La felicidad es un té contigo, de Mamen Sánchez
Imaginad un pequeño espacio. Algo no demasiado grande en el que poder estar tranquilamente. Después, cuando ya os habéis ubicado a la perfección, podéis hacer aquello que os apetezca. El espacio es pequeño, recordadlo, pero aun así, es posible realizar lo que siempre os ha apetecido hacer. Muchos de nosotros quizá haríamos algo completamente diferente a nuestra naturaleza, aunque otros vivirían lo que siempre han hecho. Ese espacio pequeño, después, se irá agrandando, poco a poco, según el nivel de felicidad que pueda generar vuestro cuerpo. A más felices, más aumento de espacio. Y así podréis hacer muchas cosas más, vivir situaciones diferentes, y ir subiendo pisos en vuestro nivel de satisfacción. Hablo así por un motivo, no es que yo me haya vuelto loco. Resulta que con “La felicidad es un té contigo” me ha sucedido algo parecido: cuando entras en su mundo, es un espacio pequeñito, pequeñito, casi como una caja minúscula en la que vas revolviendo para encontrar lo que se esconde dentro. Pero una vez que vas encontrando aquellos objetos que te representan, el mundo de esta novela se va haciendo más grande, tan grande, que es inevitable no sentir una mezcla de felicidad y buen humor. E, indudablemente, cuando llegas al final, es cuando el amor entra en escena, para poner el broche necesario a una historia que, podría denominar, redonda.

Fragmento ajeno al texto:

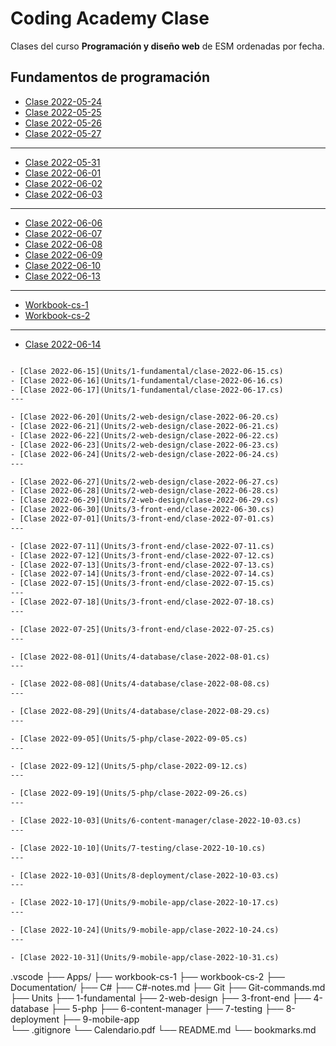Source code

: # Coding Academy Clase

Clases del curso **Programación y diseño web** de ESM ordenadas por fecha.

## Fundamentos de programación
- [Clase 2022-05-24](Units/1-fundamental/clase-2022-05-24.cs)
- [Clase 2022-05-25](Units/1-fundamental/clase-2022-05-25.cs)
- [Clase 2022-05-26](Units/1-fundamental/clase-2022-05-26.cs)
- [Clase 2022-05-27](Units/1-fundamental/clase-2022-05-27.cs)
---
- [Clase 2022-05-31](Units/1-fundamental/clase-2022-05-31.cs)
- [Clase 2022-06-01](Units/1-fundamental/clase-2022-06-01.cs)
- [Clase 2022-06-02](Units/1-fundamental/clase-2022-06-02.cs)
- [Clase 2022-06-03](Units/1-fundamental/clase-2022-06-03.cs)
---
- [Clase 2022-06-06](Units/1-fundamental/clase-2022-06-06.cs)
- [Clase 2022-06-07](Units/1-fundamental/clase-2022-06-07.cs)
- [Clase 2022-06-08](Units/1-fundamental/clase-2022-06-08.cs)
- [Clase 2022-06-09](Units/1-fundamental/clase-2022-06-09.cs)
- [Clase 2022-06-10](Units/1-fundamental/clase-2022-06-10.cs)
- [Clase 2022-06-13](Units/1-fundamental/clase-2022-06-13.cs)
---
- [Workbook-cs-1](Apps/workbook-cs-1//Program.cs)
- [Workbook-cs-2](Apps/workbook-cs-2//Program.cs)
---
- [Clase 2022-06-14](Units/1-fundamental/clase-2022-06-14.md)


```txt

- [Clase 2022-06-15](Units/1-fundamental/clase-2022-06-15.cs)
- [Clase 2022-06-16](Units/1-fundamental/clase-2022-06-16.cs)
- [Clase 2022-06-17](Units/1-fundamental/clase-2022-06-17.cs)
---

- [Clase 2022-06-20](Units/2-web-design/clase-2022-06-20.cs)
- [Clase 2022-06-21](Units/2-web-design/clase-2022-06-21.cs)
- [Clase 2022-06-22](Units/2-web-design/clase-2022-06-22.cs)
- [Clase 2022-06-23](Units/2-web-design/clase-2022-06-23.cs)
- [Clase 2022-06-24](Units/2-web-design/clase-2022-06-24.cs)
---

- [Clase 2022-06-27](Units/2-web-design/clase-2022-06-27.cs)
- [Clase 2022-06-28](Units/2-web-design/clase-2022-06-28.cs)
- [Clase 2022-06-29](Units/2-web-design/clase-2022-06-29.cs)
- [Clase 2022-06-30](Units/3-front-end/clase-2022-06-30.cs)
- [Clase 2022-07-01](Units/3-front-end/clase-2022-07-01.cs)
---

- [Clase 2022-07-11](Units/3-front-end/clase-2022-07-11.cs)
- [Clase 2022-07-12](Units/3-front-end/clase-2022-07-12.cs)
- [Clase 2022-07-13](Units/3-front-end/clase-2022-07-13.cs)
- [Clase 2022-07-14](Units/3-front-end/clase-2022-07-14.cs)
- [Clase 2022-07-15](Units/3-front-end/clase-2022-07-15.cs)
---
- [Clase 2022-07-18](Units/3-front-end/clase-2022-07-18.cs)
---

- [Clase 2022-07-25](Units/3-front-end/clase-2022-07-25.cs)
---

- [Clase 2022-08-01](Units/4-database/clase-2022-08-01.cs)
---

- [Clase 2022-08-08](Units/4-database/clase-2022-08-08.cs)
---

- [Clase 2022-08-29](Units/4-database/clase-2022-08-29.cs)
---

- [Clase 2022-09-05](Units/5-php/clase-2022-09-05.cs)
---

- [Clase 2022-09-12](Units/5-php/clase-2022-09-12.cs)
---

- [Clase 2022-09-19](Units/5-php/clase-2022-09-26.cs)
---

- [Clase 2022-10-03](Units/6-content-manager/clase-2022-10-03.cs)
---

- [Clase 2022-10-10](Units/7-testing/clase-2022-10-10.cs)
---

- [Clase 2022-10-03](Units/8-deployment/clase-2022-10-03.cs)
---

- [Clase 2022-10-17](Units/9-mobile-app/clase-2022-10-17.cs)
---

- [Clase 2022-10-24](Units/9-mobile-app/clase-2022-10-24.cs)
---

- [Clase 2022-10-31](Units/9-mobile-app/clase-2022-10-31.cs)

```

.vscode
├── Apps/
    ├── workbook-cs-1
    ├── workbook-cs-2
├── Documentation/
    ├── C#
        ├── C#-notes.md
    ├──  Git
        ├── Git-commands.md
├── Units
    ├── 1-fundamental
    ├── 2-web-design
    ├── 3-front-end
    ├── 4-database
    ├── 5-php
    ├── 6-content-manager
    ├── 7-testing
    ├── 8-deployment
    ├── 9-mobile-app   
└── .gitignore
└── Calendario.pdf
└── README.md
└── bookmarks.md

Atticus Craftsman ha desaparecido. Fue enviado a cerrar la publicación Librarte y nadie ha vuelto a saber de él. Las principales sospechosas son las mujeres que trabajaban en la revista, y será entonces cuando empiece una investigación que se verá salpicada por secretos, por amores, por fantasmas, y, por supuesto, con un deseo que lo recubre todo desde el primer minuto: ser felices a toda costa.